昨年、JASTPROの調査研究事業として、いわゆるsurrendered B/L(船荷証券の元地回収)の利用に
伴う問題の実態を調べ、海上運送状(Sea Waybill。以下、SWBと言う)の使用へ切り替えることが望ましい
との提言に加わった(UN/CEFACT 勧告第 12 号に準拠する)。その際、今後ともその問題だけではなく、貿
易取引の具体的な課題を調査研究し、問題を整理する必要性を強く感じた。そこで、本誌の紙面をお借りして、
課題を説明し、貿易取引における「理論」と「実務」の相互作用を基に、望ましい問題解決のための考え方を
試みに示してみたいと思うようになった。上述の4 分野の相互関連と国際取引を巡る技術革新、企業組織の進
化、貿易取引の形態などを常に念頭に置いて、個々のトピックを具体的に考えて説明したい。そのために、判
例、事例を十分参考にしたい。また、海外の文献も参照して、課題の「国際的」背景も検討したいと思う。
《理論と実務という二分法の考え方》
この分野の先学のお一人の新堀 聰博士の座右の戒めを最初に取り上げたい。
「実践なき理論は空虚であるが、理論なき実践は危険である」
これは、同博士のご著書の冒頭に常に掲げられているものである1。また、イギリスで出版される図書には、
「Theory and Practice of ――」と表記されていることもある2。
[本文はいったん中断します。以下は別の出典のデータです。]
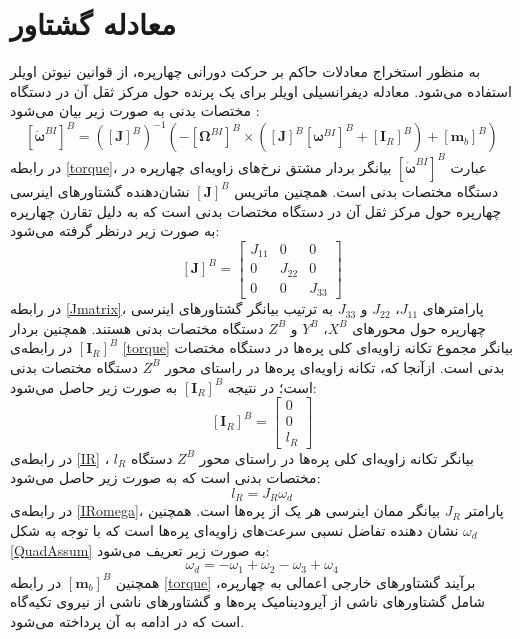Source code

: \section{معادله گشتاور}
به منظور استخراج معادلات حاکم بر حرکت دورانی چهارپره، از قوانین نیوتن اویلر استفاده می‌شود. 
معادله دیفرانسیلی اویلر برای یک پرنده حول مرکز ثقل آن در دستگاه مختصات بدنی به صورت زیر بیان می‌شود \cite{zipfel2000modeling}:
\begin{equation}\label{torque}
	\left[\dot{\boldsymbol{\omega}}^{BI}\right]^B = \left(\left[\boldsymbol J\right]^B\right)^{-1}
	\left(-\left[\boldsymbol \Omega^{BI}\right]^B\times\left(
	\left[\boldsymbol J\right]^B\left[\boldsymbol \omega^{BI}\right]^B+
	\left[\boldsymbol I_R\right]^B
	\right)+ \left[\boldsymbol m_b\right]^B\right)
\end{equation}
در رابطه
\ref{torque}، عبارت 
$\left[\dot{\boldsymbol\omega}^{BI}\right]^B$
بیانگر بردار مشتق نرخ‌های زاویه‌ای چهارپره در دستگاه مختصات بدنی است. همچنین ماتریس 
$\left[\boldsymbol J\right]^B$
نشان‌دهنده گشتاورهای اینرسی چهارپره حول مرکز ثقل آن در دستگاه مختصات بدنی است که به دلیل تقارن چهارپره به صورت زیر درنظر گرفته
 می‌شود:
 \begin{equation}\label{Jmatrix}
 	\left[\boldsymbol J\right]^B = \begin{bmatrix}
 		J_{11} & 0 &0\\
 		0 & J_{22} & 0\\
 		0 & 0 & J_{33}
 	\end{bmatrix}
 \end{equation}
در رابطه 
\ref{Jmatrix}، پارامترهای 
$J_{11}$،
$J_{22}$
و 
$J_{33}$
به ترتیب بیانگر گشتاور‌های اینرسی چهارپره حول محورهای 
$X^B$،
$Y^B$
و 
$Z^B$
دستگاه مختصات بدنی هستند. همچنین بردار 
$\left[\boldsymbol I_R\right]^B$
در رابطه‌ی 
\ref{torque}
بیانگر مجموع تكانه زاویه‌ای کلی پره‌ها در دستگاه مختصات بدنی است. ازآنجا که، تكانه زاویه‌ای پره‌ها در راستای محور
$Z^B$
دستگاه مختصات بدنی است؛ در نتیجه 
$\left[\boldsymbol I_R\right]^B$
به صورت زیر حاصل می‌شود:
\begin{equation}\label{IR}
	\left[\boldsymbol I_R\right]^B = 
	\begin{bmatrix}
		0\\0\\l_R
	\end{bmatrix}
\end{equation}
در رابطه‌ی 
\ref{IR}
، 
$l_R$
بیانگر تكانه زاویه‌ای کلی پره‌ها در راستای محور
$Z^B$
دستگاه مختصات بدنی است که به صورت زیر حاصل می‌شود:
\begin{equation}\label{IRomega}
	l_R = J_R\omega_d
\end{equation}
در رابطه‌ی
\ref{IRomega}، پارامتر
$J_R$
بیانگر ممان اینرسی هر یک از پره‌ها است. همچنین
$\omega_d$
نشان دهنده تفاضل نسبی سرعت‌های زاویه‌ای پره‌ها است که با توجه به شكل
\ref{QuadAssum}
به صورت زیر تعریف می‌شود:
\begin{equation}\label{omega_d}
	\omega_d = -\omega_1 + \omega_2-\omega_3 + \omega_4
\end{equation}
همچنین 
$\left[\boldsymbol m_b\right]^B$
در رابطه 
\ref{torque}
برآیند گشتاورهای خارجی اعمالی به چهارپره، شامل 
گشتاورهای ناشی از آیرودینامیک پره‌ها و گشتاورهای ناشی از نیروی تكیه‌گاه است که در ادامه به آن پرداخته می‌شود.




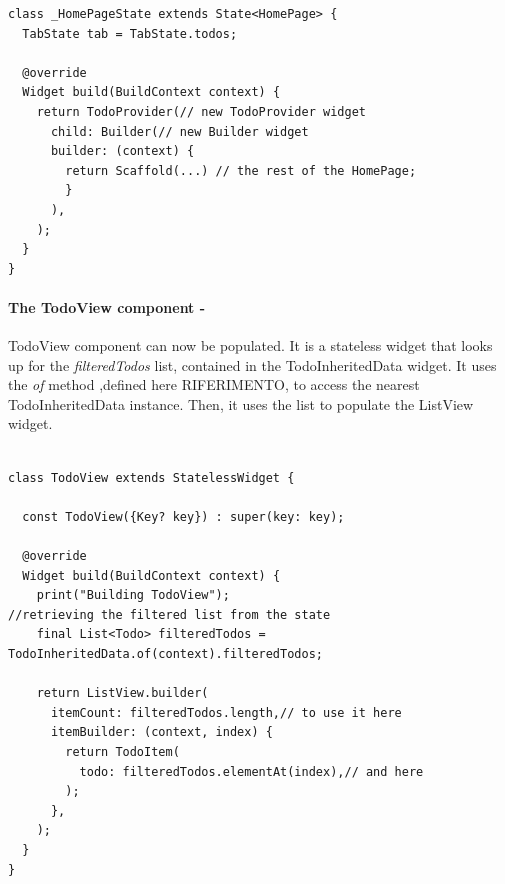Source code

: \begin{code}

 \mbox{}

\label{code:2.20}
\begin{verbatim}
class _HomePageState extends State<HomePage> {
  TabState tab = TabState.todos;

  @override
  Widget build(BuildContext context) {
    return TodoProvider(// new TodoProvider widget
      child: Builder(// new Builder widget
      builder: (context) {
        return Scaffold(...) // the rest of the HomePage;      
        }
      ),
    );
  }
}
\end{verbatim}
\end{code}
\paragraph{The TodoView component - }
\label{subpar:todo_app_inherited_widget_todoview_component}
TodoView component can now be populated. It is a stateless widget that looks up for the \textit{filteredTodos} list, contained in the TodoInheritedData widget. It uses the \textit{of} method ,defined here RIFERIMENTO, to access the nearest TodoInheritedData instance. Then, it uses the list to populate the ListView widget. 
\mbox{}\\

\begin{code}
 \mbox{}

\label{code:2.21}
\begin{verbatim}

class TodoView extends StatelessWidget {

  const TodoView({Key? key}) : super(key: key);

  @override
  Widget build(BuildContext context) {
    print("Building TodoView");
//retrieving the filtered list from the state
    final List<Todo> filteredTodos = TodoInheritedData.of(context).filteredTodos;

    return ListView.builder(
      itemCount: filteredTodos.length,// to use it here
      itemBuilder: (context, index) {
        return TodoItem(
          todo: filteredTodos.elementAt(index),// and here
        );
      },
    );
  }
}
\end{verbatim}
\end{code}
この新堀先生の命題は、かなり難しいもので、
学校教育で実現しようとしても相当な困難が伴うと思う。企業内で、この命題を実現しようとすれば、独立の部
門を設けてスタッフを十分配し組織的な学習をすれば可能だろうが、現場とその部門の間の協力が円滑で、相
互理解がないと命題の実現には時間がかかるだろう。特に、企業内に特定の課題を調査研究し、組織内に
十分な情報と知見の蓄積を図る企ては、
「外注化を良しとする傾向」、専門家に任せるほうが効率的とする「分
業の理論」から、広く承認を得られないかもしれない。最近、アメリカでは職業教育プログラムを開発して生涯
学習に組み立てる試みがなされているそうである3。
貿易取引のような課題は、般若心経に言う
「色即是空、空即是色」のような相互交通的な面があり、輪郭の
はっきりしない曖昧な問題のように見える。すなわち、
「色」を実践とし、
「空」を理論とし、実践の普遍性・論理
性を追求すると直ちに「空」につながるわけでもなさそうである。
「空」そのままでは、実態や実践を指導できない
ときは、後者が優勢になり、
「机上の空論」と断じられることもある。私的取引の世界では、
「これが決定版」と言
えるのは、おそらく
「当事者の意思や合意」と「公序」
(public policy or order)
くらいだろう。商法典を持つこ
とに、昔ほどの意義はないだろうと思う、とある著名な商法学者が最近語られたことがある。場合によっては、
思考の枠組みを変え、新たな条約を結ぶか法律を制定することになろう。商行為(組織としての会社に対応す
る行為と言う意味で)の分野において、それを促すのは、技術変化に伴う取引形態の進化である。この点は、
コンテナ運送の普及に伴って改定された統一規則やいわゆる船荷証券統一条約(ヘーグ・ルールズ)の修正を
顧みれば良く理解できる。そして、
「当事者の合意」は様々な点で一貫して合理的に説明できるものでないと、
第三者(仲裁人、判事などの紛議裁断者)の目から見て正当に評価されないだろう。
1 例、
『 貿易取引入門』
日本経済新聞社、1992 年、
「はしがき」参照。
2 例えば、貿易取引の体系書として1948 年以来、版を重ねて12 版(2012)になるSchmitthoff's Export Trade は、かなり前から
Schmitthoff The Law and Practice of International Trade であり、今はCarole Murray 他が編集、改訂を担当している。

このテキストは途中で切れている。